Un Horváth en chapiteau, sobre et enlevé

Don Juan revient de la guerre

Don Juan

(c) André Muller

Le chapiteau du théâtre des Halles accueille le « Don Juan revient de la guerre » (1935) du dramaturge de langue allemande Ödön von Horváth, dans une mise en scène sobre et enlevée signée Guy-Pierre Couleau (actuel directeur du Centre dramatique national d’Alsace).
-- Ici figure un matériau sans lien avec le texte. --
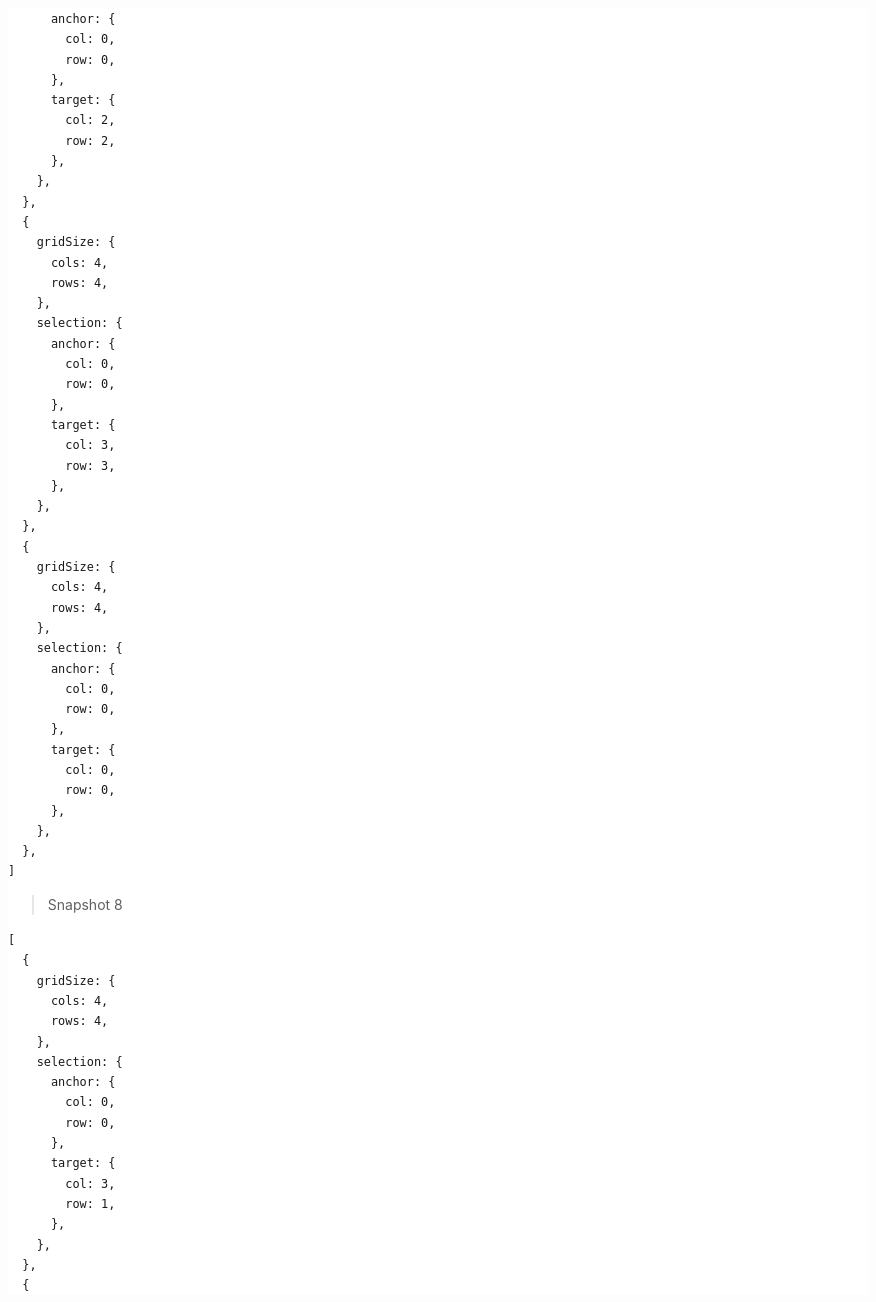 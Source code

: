           anchor: {
            col: 0,
            row: 0,
          },
          target: {
            col: 2,
            row: 2,
          },
        },
      },
      {
        gridSize: {
          cols: 4,
          rows: 4,
        },
        selection: {
          anchor: {
            col: 0,
            row: 0,
          },
          target: {
            col: 3,
            row: 3,
          },
        },
      },
      {
        gridSize: {
          cols: 4,
          rows: 4,
        },
        selection: {
          anchor: {
            col: 0,
            row: 0,
          },
          target: {
            col: 0,
            row: 0,
          },
        },
      },
    ]

> Snapshot 8

    [
      {
        gridSize: {
          cols: 4,
          rows: 4,
        },
        selection: {
          anchor: {
            col: 0,
            row: 0,
          },
          target: {
            col: 3,
            row: 1,
          },
        },
      },
      {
La scénographie est frugale : deux tables, quelques chaises, à peine quelques objets, dont une vieille malle, un tableau noir côté jardin sur lequel sont projetées les indications de temps et de lieu (indispensables pour suivre le fil de l’intrigue), une dizaine de costumes peu fringants… C’est avec presque rien que les trois comédiens bricolent et font des miracles – un peu comme dans l’Allemagne dévastée d’après la Grande Guerre. Le texte de Horváth est très beau et dense, incisif mais tout en retenue, et bien servi par la traduction d’Hélène Mauler et René Zahnd (publiée chez L’Arche), par les choix du metteur en scène et par l’élocution parfaite des comédiens. Le parti pris est intéressant : Carolina Pecheny et Jessica Vedel interprètent tous les personnages féminins qui gravitent autour de Don Juan, comme si ces multiples femmes d’âges et de milieux sociaux différents n’étaient que les projections d’un même visage, celui de la femme. Et c’est en effet comme cela que les perçoit Don Juan, lui qui, de retour de la guerre, erre, malade, en quête de la fiancée qu’il a jadis trompée et dont il espère en vain qu’elle le rachètera. À l’inverse, Nils Öhlund interprète seul ce Don Juan sans prénom, mû par l’amertume et la solitude, et qui séduit par détresse plus que par amour des femmes, dont il délivre les multiples facettes et la complexité énigmatique. Le spectacle est très dynamique, plein d’allant, les comédiens jouent avec ardeur et engagement, et si les choix dramaturgiques ne sont pas tous convaincants on sort enthousiasmé de cette performance fulgurante.